*EXERCISE AIM:* An exact transcription is needed, starting with the line that contains "Sia ora $s\in\mathcal" and ending with the last line of the records.

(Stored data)
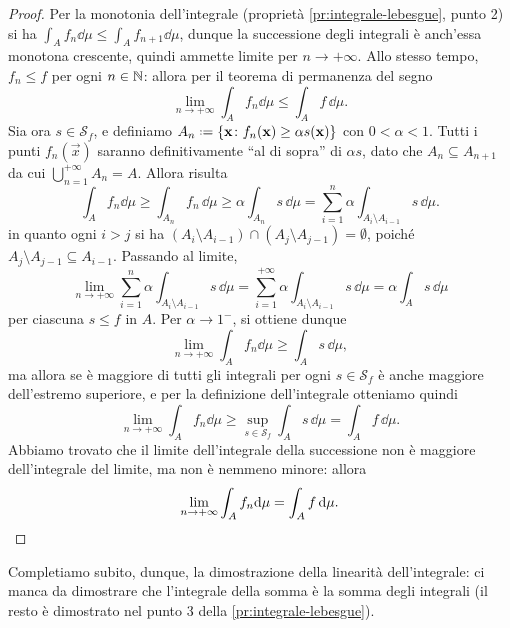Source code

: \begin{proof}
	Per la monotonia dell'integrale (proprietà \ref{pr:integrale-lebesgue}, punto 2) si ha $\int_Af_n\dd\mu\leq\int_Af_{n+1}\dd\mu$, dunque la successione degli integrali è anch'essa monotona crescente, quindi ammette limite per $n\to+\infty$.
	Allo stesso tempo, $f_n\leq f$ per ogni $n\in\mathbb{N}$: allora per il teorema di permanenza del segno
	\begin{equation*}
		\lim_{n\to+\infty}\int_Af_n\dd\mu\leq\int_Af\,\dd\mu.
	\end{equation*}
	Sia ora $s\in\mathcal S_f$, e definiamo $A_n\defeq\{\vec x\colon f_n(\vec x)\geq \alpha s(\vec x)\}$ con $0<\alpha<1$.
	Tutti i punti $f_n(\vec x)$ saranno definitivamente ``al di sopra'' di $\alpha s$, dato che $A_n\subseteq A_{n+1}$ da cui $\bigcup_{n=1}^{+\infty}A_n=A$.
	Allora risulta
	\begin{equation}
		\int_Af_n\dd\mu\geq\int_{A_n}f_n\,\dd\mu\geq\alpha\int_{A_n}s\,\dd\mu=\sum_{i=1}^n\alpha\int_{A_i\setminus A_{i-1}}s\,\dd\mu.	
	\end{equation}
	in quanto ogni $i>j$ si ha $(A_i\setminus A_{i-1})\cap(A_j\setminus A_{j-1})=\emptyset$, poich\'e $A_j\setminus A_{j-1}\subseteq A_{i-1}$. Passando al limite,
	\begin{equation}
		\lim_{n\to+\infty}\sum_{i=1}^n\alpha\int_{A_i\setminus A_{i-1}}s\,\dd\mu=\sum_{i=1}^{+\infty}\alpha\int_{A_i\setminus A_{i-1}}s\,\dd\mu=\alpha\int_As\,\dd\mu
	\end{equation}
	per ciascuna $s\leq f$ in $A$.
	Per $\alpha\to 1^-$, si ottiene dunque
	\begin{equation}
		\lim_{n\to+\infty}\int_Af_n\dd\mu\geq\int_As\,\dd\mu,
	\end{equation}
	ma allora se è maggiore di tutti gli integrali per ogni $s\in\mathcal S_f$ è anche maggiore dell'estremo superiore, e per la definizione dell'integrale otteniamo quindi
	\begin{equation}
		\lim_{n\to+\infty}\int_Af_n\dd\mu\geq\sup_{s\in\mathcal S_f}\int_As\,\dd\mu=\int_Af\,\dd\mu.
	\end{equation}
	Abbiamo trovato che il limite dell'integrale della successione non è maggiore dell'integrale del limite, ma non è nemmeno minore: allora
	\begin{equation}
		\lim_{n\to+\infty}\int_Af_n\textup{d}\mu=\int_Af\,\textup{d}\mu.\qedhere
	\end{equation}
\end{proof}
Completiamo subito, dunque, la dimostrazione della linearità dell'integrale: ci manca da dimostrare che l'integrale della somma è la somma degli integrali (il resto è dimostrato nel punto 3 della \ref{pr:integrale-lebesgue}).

*EXERCISE ANSWER:*
	Sia ora $s\in\mathcal S_f$, e definiamo $A_n\defeq\{\vec x\colon f_n(\vec x)\geq \alpha s(\vec x)\}$ con $0<\alpha<1$.
	Tutti i punti $f_n(\vec x)$ saranno definitivamente ``al di sopra'' di $\alpha s$, dato che $A_n\subseteq A_{n+1}$ da cui $\bigcup_{n=1}^{+\infty}A_n=A$.
	Allora risulta
	\begin{equation}
		\int_Af_n\dd\mu\geq\int_{A_n}f_n\,\dd\mu\geq\alpha\int_{A_n}s\,\dd\mu=\sum_{i=1}^n\alpha\int_{A_i\setminus A_{i-1}}s\,\dd\mu.	
	\end{equation}
	in quanto ogni $i>j$ si ha $(A_i\setminus A_{i-1})\cap(A_j\setminus A_{j-1})=\emptyset$, poich\'e $A_j\setminus A_{j-1}\subseteq A_{i-1}$. Passando al limite,
	\begin{equation}
		\lim_{n\to+\infty}\sum_{i=1}^n\alpha\int_{A_i\setminus A_{i-1}}s\,\dd\mu=\sum_{i=1}^{+\infty}\alpha\int_{A_i\setminus A_{i-1}}s\,\dd\mu=\alpha\int_As\,\dd\mu
	\end{equation}
	per ciascuna $s\leq f$ in $A$.
	Per $\alpha\to 1^-$, si ottiene dunque
	\begin{equation}
		\lim_{n\to+\infty}\int_Af_n\dd\mu\geq\int_As\,\dd\mu,
	\end{equation}
	ma allora se è maggiore di tutti gli integrali per ogni $s\in\mathcal S_f$ è anche maggiore dell'estremo superiore, e per la definizione dell'integrale otteniamo quindi
	\begin{equation}
		\lim_{n\to+\infty}\int_Af_n\dd\mu\geq\sup_{s\in\mathcal S_f}\int_As\,\dd\mu=\int_Af\,\dd\mu.
	\end{equation}
	Abbiamo trovato che il limite dell'integrale della successione non è maggiore dell'integrale del limite, ma non è nemmeno minore: allora
	\begin{equation}
		\lim_{n\to+\infty}\int_Af_n\textup{d}\mu=\int_Af\,\textup{d}\mu.\qedhere
	\end{equation}
\end{proof}
Completiamo subito, dunque, la dimostrazione della linearità dell'integrale: ci manca da dimostrare che l'integrale della somma è la somma degli integrali (il resto è dimostrato nel punto 3 della \ref{pr:integrale-lebesgue}).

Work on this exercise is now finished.